DATASET EXCERPTS:

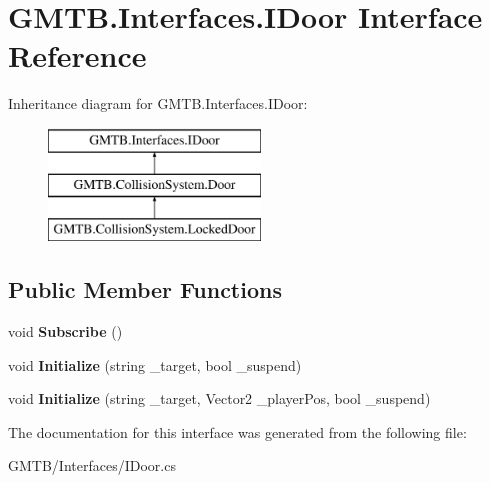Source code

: \hypertarget{interface_g_m_t_b_1_1_interfaces_1_1_i_door}{}\section{G\+M\+T\+B.\+Interfaces.\+I\+Door Interface Reference}
\label{interface_g_m_t_b_1_1_interfaces_1_1_i_door}
Inheritance diagram for G\+M\+T\+B.\+Interfaces.\+I\+Door\+:\begin{figure}[H]
\begin{center}
\leavevmode
\includegraphics[height=3.000000cm]{interface_g_m_t_b_1_1_interfaces_1_1_i_door}
\end{center}
\end{figure}
\subsection*{Public Member Functions}
\begin{DoxyCompactItemize}
\item 
\mbox{\label{interface_g_m_t_b_1_1_interfaces_1_1_i_door_a9df471a57fd2ae1ddead5e7fa99b071a}} 
void {\bfseries Subscribe} ()
\item 
\mbox{\label{interface_g_m_t_b_1_1_interfaces_1_1_i_door_acd08b3df67a5b05458d3cb12acf18780}} 
void {\bfseries Initialize} (string \+\_\+target, bool \+\_\+suspend)
\item 
\mbox{\label{interface_g_m_t_b_1_1_interfaces_1_1_i_door_a532b7acecc6ab470c92347d8c4ae68d4}} 
void {\bfseries Initialize} (string \+\_\+target, Vector2 \+\_\+player\+Pos, bool \+\_\+suspend)
\end{DoxyCompactItemize}


The documentation for this interface was generated from the following file\+:\begin{DoxyCompactItemize}
\item 
G\+M\+T\+B/\+Interfaces/I\+Door.\+cs\end{DoxyCompactItemize}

DIRECTIONS FOR THIS TASK: If a line in the material holds "suspend", copy it.

TASK ANSWER:
void {\bfseries Initialize} (string \+\_\+target, bool \+\_\+suspend)
void {\bfseries Initialize} (string \+\_\+target, Vector2 \+\_\+player\+Pos, bool \+\_\+suspend)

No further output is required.